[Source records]
☆ ☆ ☆ ☆
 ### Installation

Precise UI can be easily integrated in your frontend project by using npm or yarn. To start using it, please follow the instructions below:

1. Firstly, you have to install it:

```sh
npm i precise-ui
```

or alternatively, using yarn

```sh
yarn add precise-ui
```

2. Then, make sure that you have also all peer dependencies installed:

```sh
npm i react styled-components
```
☆ ☆ ☆ ☆
▶ **Description of the task**: Only one span of lines is wanted: the line with "1. Firstly, you" and every line after it to the end of the entries, output exactly.

▶ **Answer box**:
1. Firstly, you have to install it:

```sh
npm i precise-ui
```

or alternatively, using yarn

```sh
yarn add precise-ui
```

2. Then, make sure that you have also all peer dependencies installed:

```sh
npm i react styled-components
```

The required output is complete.